Reuniting writer-director Martin McDonagh with In Bruges leads Colin Farrell and Brendan Gleeson, The Banshees of Inisherin is at its core a drama about a rift between two lifelong friends. Colm’s realisation of his mortality has left him desperate to create something that might be remembered — he is convinced that Pádraic, described as “one of life’s good guys”, is destined to be forgotten like most on the island. As the rejected Pádraic, Colin Farrell is palpably heartbroken, his eyebrows permanently crestfallen. Kerry Condon and Barry Keoghan’s superb supporting performances are easily the match of the leads. Despair hangs over the island’s population through a lack of stimulation and McDonagh has commented that an underlying theme is that depression is something that has long existed in humans, even if we only now accept it (“he could push it down like the rest of us” Pádraic opines). War is literally on the horizon, sporadic explosions on the mainland reminding islanders of the world beyond and contrasting Colm’s search for a sense of peace. The Banshees of Inisherin is the most fable-like of McDonagh’s films to date, reminiscent of John Michael McDonagh’s Calvary, not only in its Irishness (and Gleeson’s presence) but the sense of impending doom, personified here by the portentous witchlike figure of Mrs McCormick who seems almost plucked from The Northman. McDonagh’s work unfailingly elicits emotion, and The Banshees of Inisherin succeeds in provoking frequent laughter through its often unexpected darkly cynical humour, whilst leaving a profound sense of melancholy behind.

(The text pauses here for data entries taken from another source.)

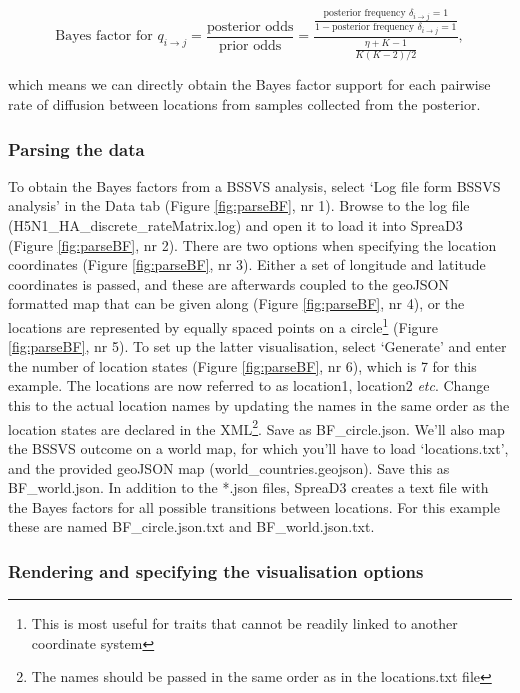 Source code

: \documentclass[english]{paper}
\def \spreadname {SpreaD3}
\begin{document}
$$ \text{Bayes factor for $q_{i{\rightarrow}j}$} = \frac{ \text{posterior odds}}{\text{prior odds}} = \frac{\frac{\text{posterior frequency $\delta_{i{\rightarrow}j} = 1$}}{1 - \text{posterior frequency $\delta_{i{\rightarrow}j} = 1$}}}{\frac{\eta + K - 1}{K(K-2)/2}},$$

\noindent
which means we can directly obtain the Bayes factor support for each pairwise rate of diffusion between locations from samples collected from the posterior. 

\subsubsection{Parsing the data}

To obtain the Bayes factors from a BSSVS analysis, select `Log file form BSSVS analysis' in the Data tab (Figure \ref{fig:parseBF}, nr 1).
Browse to the log file (H5N1\_HA\_discrete\_rateMatrix.log) and open it to load it into {\spreadname} (Figure \ref{fig:parseBF}, nr 2).
There are two options when specifying the location coordinates (Figure \ref{fig:parseBF}, nr 3).
Either a set of longitude and latitude coordinates is passed, and these are afterwards coupled to the geoJSON formatted map that can be given along (Figure \ref{fig:parseBF}, nr 4), or the locations are represented by equally spaced points on a circle\footnote{This is most useful for traits that cannot be readily linked to another coordinate system} (Figure \ref{fig:parseBF}, nr 5).
To set up the latter visualisation, select `Generate' and enter the number of location states (Figure \ref{fig:parseBF}, nr 6), which is 7 for this example.
The locations are now referred to as location1, location2 \textit{etc}. 
Change this to the actual location names by updating the names in the same order as the location states are declared in the XML\footnote{The names should be passed in the same order as in the locations.txt file}.
Save as BF\_circle.json.
We'll also map the BSSVS outcome on a world map, for which you'll have to load `locations.txt', and the provided geoJSON map (world\_countries.geojson).
Save this as BF\_world.json.
In addition to the *.json files, {\spreadname} creates a text file with the Bayes factors for all possible transitions between locations. 
For this example these are named BF\_circle.json.txt and BF\_world.json.txt.

\subsubsection{Rendering and specifying the visualisation options}
\end{document}
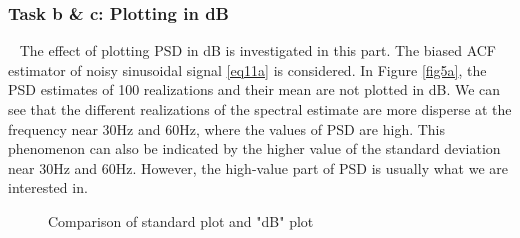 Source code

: \documentclass[10pt]{article}
\begin{document}
\subsubsection{Task b \& c: Plotting in dB}
\ \indent
The effect of plotting PSD in dB is investigated in this part. The biased 
ACF estimator of noisy sinusoidal signal \eqref{eq11a} is considered. In Figure \ref{fig5a}, 
the PSD estimates of 100 realizations and their mean are not plotted in dB. 
We can see that the different realizations of the spectral estimate are 
more disperse at the frequency near 30Hz and 60Hz, where the values of 
PSD are high. This phenomenon can also be indicated by the higher value 
of the standard deviation near 30Hz and 60Hz. However, the high-value part 
of PSD is usually what we are interested in.

\begin{figure}[htbp]
    \centering
    \caption{Comparison of standard plot and "dB" plot}
    \label{fig5}
\end{figure}
\end{document}
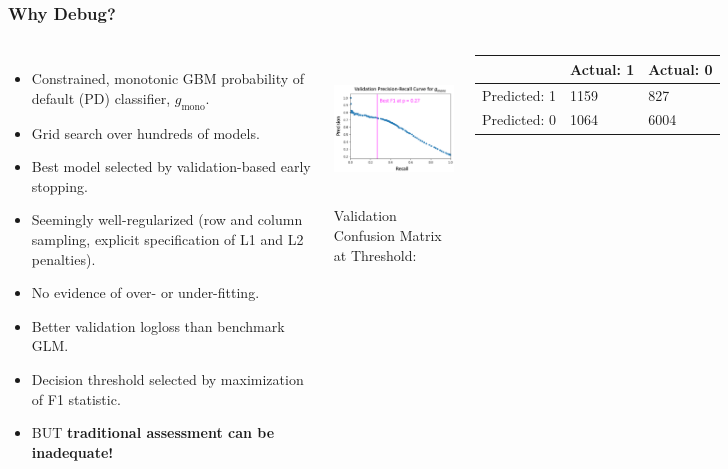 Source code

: \documentclass[11pt,
               aspectratio=169,
               hyperref={colorlinks}
               ]{beamer}
\begin{document}
			\begin{frame}

					\frametitle{Why Debug?}

					\begin{columns}
						
						\centering
						\begin{itemize}
							\item \scriptsize Constrained, monotonic GBM probability of default (PD) classifier, $g_{\text{mono}}$.
							\item Grid search over hundreds of models. 
							\item Best model selected by validation-based early stopping.
							\item Seemingly well-regularized (row and column sampling, explicit specification of L1 and L2 penalties).
							\item No evidence of over- or under-fitting.
							\item Better validation logloss than benchmark GLM.
							\item Decision threshold selected by maximization of F1 statistic.
							\item BUT \textbf{traditional assessment can be inadequate!} 
						\end{itemize}\normalsize
						
						\vspace{20pt}
							\centering
							\includegraphics[height=110pt]{img/pr_auc.png}\\
							\tiny
							\vspace{5pt}
							Validation Confusion Matrix at Threshold:\vspace{-7pt}
							\begin{table}
								\hspace{7pt}
								\begin{tabular}{ | p{1.3cm} | p{1cm} | p{1.3cm} | }
									\hline
								 	& Actual: 1 & Actual: 0 \\ 
									\hline
									Predicted: 1 & 1159	& 827 \\
									\hline
									Predicted: 0 & 1064	& 6004 \\
									\hline
								\end{tabular}	
							\end{table}	
						\normalsize
				
					\end{columns}
							
			\end{frame}
\end{document}
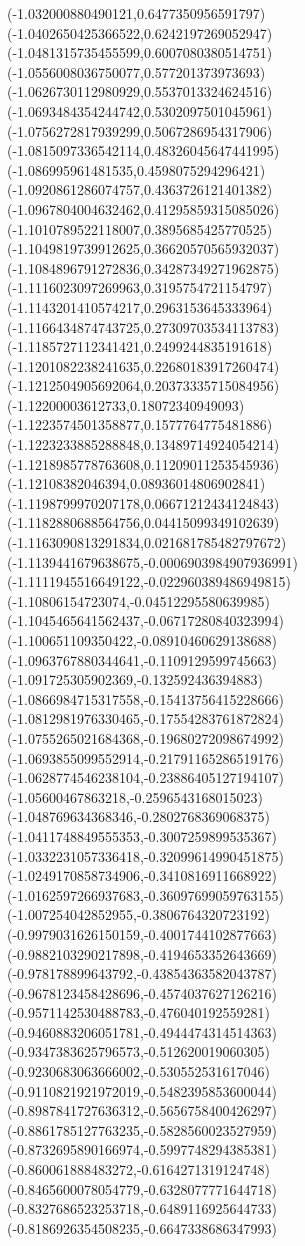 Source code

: {(-1.032000880490121,0.6477350956591797)
(-1.0402650425366522,0.6242197269052947)
(-1.0481315735455599,0.6007080380514751)
(-1.0556008036750077,0.577201373973693)
(-1.0626730112980929,0.5537013324624516)
(-1.0693484354244742,0.5302097501045961)
(-1.0756272817939299,0.5067286954317906)
(-1.0815097336542114,0.48326045647441995)
(-1.086995961481535,0.4598075294296421)
(-1.0920861286074757,0.4363726121401382)
(-1.0967804004632462,0.41295859315085026)
(-1.1010789522118007,0.3895685425770525)
(-1.1049819739912625,0.36620570565932037)
(-1.1084896791272836,0.34287349271962875)
(-1.1116023097269963,0.3195754721154797)
(-1.1143201410574217,0.2963153645333964)
(-1.1166434874743725,0.27309703534113783)
(-1.1185727112341421,0.2499244835191618)
(-1.1201082238241635,0.22680183917260474)
(-1.1212504905692064,0.20373335715084956)
(-1.12200003612733,0.18072340949093)
(-1.1223574501358877,0.1577764775481886)
(-1.1223233885288848,0.13489714924054214)
(-1.1218985778763608,0.11209011253545936)
(-1.12108382046394,0.08936014806902841)
(-1.1198799970207178,0.06671212434124843)
(-1.1182880688564756,0.04415099349102639)
(-1.1163090813291834,0.021681785482797672)
(-1.1139441679638675,-0.0006903984907936991)
(-1.1111945516649122,-0.022960389486949815)
(-1.10806154723074,-0.04512295580639985)
(-1.1045465641562437,-0.06717280840323994)
(-1.100651109350422,-0.08910460629138688)
(-1.0963767880344641,-0.1109129599745663)
(-1.091725305902369,-0.132592436394883)
(-1.0866984715317558,-0.15413756415228666)
(-1.0812981976330465,-0.17554283761872824)
(-1.0755265021684368,-0.19680272098674992)
(-1.0693855099552914,-0.21791165286519176)
(-1.0628774546238104,-0.23886405127194107)
(-1.05600467863218,-0.2596543168015023)
(-1.048769634368346,-0.2802768369068375)
(-1.0411748849555353,-0.3007259899535367)
(-1.0332231057336418,-0.32099614990451875)
(-1.0249170858734906,-0.3410816911668922)
(-1.0162597266937683,-0.36097699059763155)
(-1.007254042852955,-0.3806764320723192)
(-0.9979031626150159,-0.4001744102877663)
(-0.9882103290217898,-0.4194653352643669)
(-0.978178899643792,-0.43854363582043787)
(-0.9678123458428696,-0.4574037627126216)
(-0.9571142530488783,-0.476040192559281)
(-0.9460883206051781,-0.4944474314514363)
(-0.9347383625796573,-0.512620019060305)
(-0.9230683063666002,-0.530552531617046)
(-0.9110821921972019,-0.5482395853600044)
(-0.8987841727636312,-0.5656758400426297)
(-0.8861785127763235,-0.5828560023527959)
(-0.8732695890166974,-0.5997748294385381)
(-0.860061888483272,-0.6164271319124748)
(-0.8465600078054779,-0.6328077771644718)
(-0.8327686523253718,-0.6489116925644733)
(-0.8186926354508235,-0.6647338686347993)
}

“A surgeon never kills a patient. An anaesthesiologist can kill a patient, but a surgeon never can.”
Yorgos Lanthimos excels at capturing the disjointed nature of human connection, with conversations unfolding in fits and starts albeit using deliberately unnatural dialogue. This deeply allegorical tale is less accessible than The Favourite, bearing a greater tonal connection to The Lobster by way of Jordan Peele’s more unsettling worlds. Cinematography plays a major part in that disquiet: low, wide-angle tracking shots cause architecture to loom over characters, whilst unusually high shots peer down from a disembodied vantage. Colin Farrell is clearly in sync with Lanthimos’ style on the their second outing together, gradually revealing the layers of a surgeon with a god complex who is forced to confront his own hubris. Many of the locations are fittingly clinical, with rigid lines feeling at odds with the film’s loose logic. Knowing the plot in advance would weaken the film but passing familiarity with the Greek myth of Iphigenia is helpful in decoding its allusions. Ultimately Lanthimos is uncompromising in his vision — surely knowing that the result will appeal only to arthouse audiences — but his intentions are not always apparent onscreen.